The course is divided in two modules:
- Euclidean Geometry, Analytic geometry, Trigonometry (3CFC)
- Algebra and Probability (3 CFC)
Academic year: 2025-26
Course: Euclidean Geometry, Analytic geometry, Trigonometry
Credits: 3
Period: first semester
Number of hours: 24
Teacher: Eugene Stepanov (stepanov.eugene.sns@gmail.com)
Language of instruction: English
Learning outcomes
The students will learn the principal concepts of euclidean geometry in the plane and of trigonometry, and will be able to solve geometry problems in the plane and in the space using Euclidean geometry and analytic geometric methods, to calculate lengths, areas and volumes of geometric sets.
Prerequisites
Numerical and algebraic calculus. Basic concepts of Eulidean geometry (points, lines, line segments, angles, measures of length, area and volume, measures of angles)
Teaching methods
• Lectures are carried out using a blackboard (maybe online).
• Exercises are carried out in the classroom: students will practice the exercises, even in groups, under the supervision of the lecturer.
• Interaction with the lecturer is done through meetings (during fixed office hours or by appointment) and by e-mail.
Syllabus
1. Principal plane figures and their elementary properties. Euclidean geometry in the plane.
2. Vectors and operations with vectors.
3. Basic analytic geometry in the plane.
4. Basic analytic geometry in the space (optional).
5. Trigonometric functions and relations.
Bibliography
• Online mathematics school
http://onlinemschool.com/math/library/vector/
• Online mathematics school http://onlinemschool.com/math/library/analytic_geometry/
• Csaba Vincze, Laszlo Kozma. College Geometry. http://www.freebookcentre.net/maths-books -download/College-Geometry.html
Assessment methods
Written tests consisting of a series of problems.
Academic year: 2025-26
Course: Algebra and probability
Credits: 3
Period: Second semester
Number of hours: 24
Language of instruction: English
Language of instruction: English
Learning outcomes/ Knowledge
Ruffini’s Theorem. And consequences. Sturm’s Theorem and consequences.
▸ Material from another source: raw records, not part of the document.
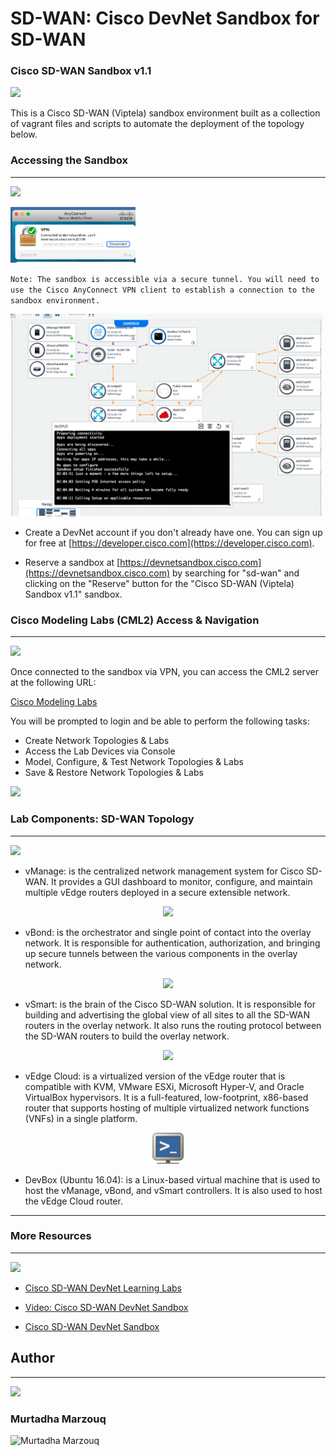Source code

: # SD-WAN: Cisco DevNet Sandbox for SD-WAN

### Cisco SD-WAN Sandbox v1.1 
![](https://img.shields.io/badge/HandsOn-Practice-red)

This is a Cisco SD-WAN (Viptela) sandbox environment built as a collection of vagrant files and scripts to automate the deployment of the topology below. 

### Accessing the Sandbox
---
![](https://img.shields.io/badge/Secure-Tunnel-blue)

<img src="Secure VPN.png" width=200px>

``
Note: The sandbox is accessible via a secure tunnel. You will need to use the Cisco AnyConnect VPN client to establish a connection to the sandbox environment.
``



<img src="Lab Preperation.png" width=500px>



- Create a DevNet account if you don't already have one. You can sign up for free at [https://developer.cisco.com](https://developer.cisco.com).

- Reserve a sandbox at [https://devnetsandbox.cisco.com](https://devnetsandbox.cisco.com) by searching for "sd-wan" and clicking on the "Reserve" button for the "Cisco SD-WAN (Viptela) Sandbox v1.1" sandbox.



### Cisco Modeling Labs (CML2) Access & Navigation
---
![](https://img.shields.io/badge/Lab-Access-red)

Once connected to the sandbox via VPN, you can access the CML2 server at the following URL: 

[Cisco Modeling Labs](https://10.10.20.161/) 


You will be prompted to login and be able to perform the following tasks:


-  Create Network Topologies & Labs
-  Access the Lab Devices via Console
-  Model, Configure, & Test Network Topologies & Labs
-  Save & Restore Network Topologies & Labs




<img src="Navigation.gif" width=500px>



### Lab Components: SD-WAN Topology
---
![](https://img.shields.io/badge/Components-Devices-red)


- vManage:  is the centralized network management system for Cisco SD-WAN. It provides a GUI dashboard to monitor, configure, and maintain multiple vEdge routers deployed in a secure extensible network.

<p align="center">
    <img src="https://encrypted-tbn0.gstatic.com/images?q=tbn:ANd9GcQXnqpTe9p1PDSguoTCxLaKAfgfFFysB38D-0diocfRgOsAblTXf50pmOJwUvlOHC9Kh5Y&usqp=CAU" width=50px>
</p>


- vBond: 
 is the orchestrator and single point of contact into the overlay network. It is responsible for authentication, authorization, and bringing up secure tunnels between the various components in the overlay network.

<p align="center">
    <img src="https://encrypted-tbn0.gstatic.com/images?q=tbn:ANd9GcQJjYG69ckFLmj-su76fUHXZlJYZS0NvIZLet7zmDZymIfW20xNqssU6g3WfXB7TvhEP2k&usqp=CAU" width=50px>
</p>

- vSmart:  is the brain of the Cisco SD-WAN solution. It is responsible for building and advertising the global view of all sites to all the SD-WAN routers in the overlay network. It also runs the routing protocol between the SD-WAN routers to build the overlay network.

<p align="center">
    <img src="https://encrypted-tbn0.gstatic.com/images?q=tbn:ANd9GcS5Ct3ibXKjASk0256wLO4MdESjoYnNQeiesy2dv5GgCIpTgvZ01wS6MRX2Jp2nC4-hlpM&usqp=CAU" width=50px>
</p>

- vEdge Cloud:  is a virtualized version of the vEdge router that is compatible with KVM, VMware ESXi, Microsoft Hyper-V, and Oracle VirtualBox hypervisors. It is a full-featured, low-footprint, x86-based router that supports hosting of multiple virtualized network functions (VNFs) in a single platform.


<p align="center">
    <img src="computer.png" width=50px>
</p>


- DevBox (Ubuntu 16.04):  is a Linux-based virtual machine that is used to host the vManage, vBond, and vSmart controllers. It is also used to host the vEdge Cloud router.

---


### More Resources
---
![](https://img.shields.io/badge/More-Resources-red)

- [Cisco SD-WAN DevNet Learning Labs](https://developer.cisco.com/learning/modules/sd-wan)

- [Video: Cisco SD-WAN DevNet Sandbox](https://developer.cisco.com/sdwan/video/)

- [Cisco SD-WAN DevNet Sandbox](https://devnetsandbox.cisco.com/RM/Diagram/Index/0e3a3e7a-0a7a-4b0e-8b0a-8b0a8b0a8b0a)


## Author
---
<a href="http://findasnake.com">![](https://img.shields.io/badge/Authors-Used-orange)</a>

### Murtadha Marzouq
![Murtadha Marzouq](https://avatars.githubusercontent.com/u/45076915?s=200&v=4)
Assessment criteria of knowledge
Periodical discussions on the described topics. In the written exam the students must demonstrate their knowledge of the course topics through answers to specific questions and the solution of problems.
Skills
Students will be able to compute the number of zeroes of a polynomial real function. Using Sturm’s Theorem the will lear how to determine intervals where the zeroes are located.
Assessment criteria of skills
Periodical exercises on the described topics. In the written exam the students must demonstrate their skills through answers to specific questions and the solution of problems.
Behaviors
The student will be encouraged to partecipate to oral discussions and to try to solve problem and exercises under the supervision of the teacher.
Prerequisites
Basic numerical and algebraic calculus. Properties of powers, operations with fractions, operations with polynomials.
Syllabus
- Polynomials, algebraic calculus, factorisation.
2 Computing exact polynomial roots with Ruffini’s method.
3 Computing the number of zeroes of a polynomial real function.
4 Isolating roots via the interval method.
Bibliography
- Mathematics for the international student 10E MYP (Extended), Hease M., Hease R., Hease S., Kemp, Vollmar.
- Mathematics for the international student 6 MYP 1, Vollmar, Hease M., Hease R., Hease S., Humphries.
- High School Math Contests: online resources.
- Zanichelli: Test your skills, online resources.
- Assessment methods
Written test. The test must be passed with a score the same or higher than 18.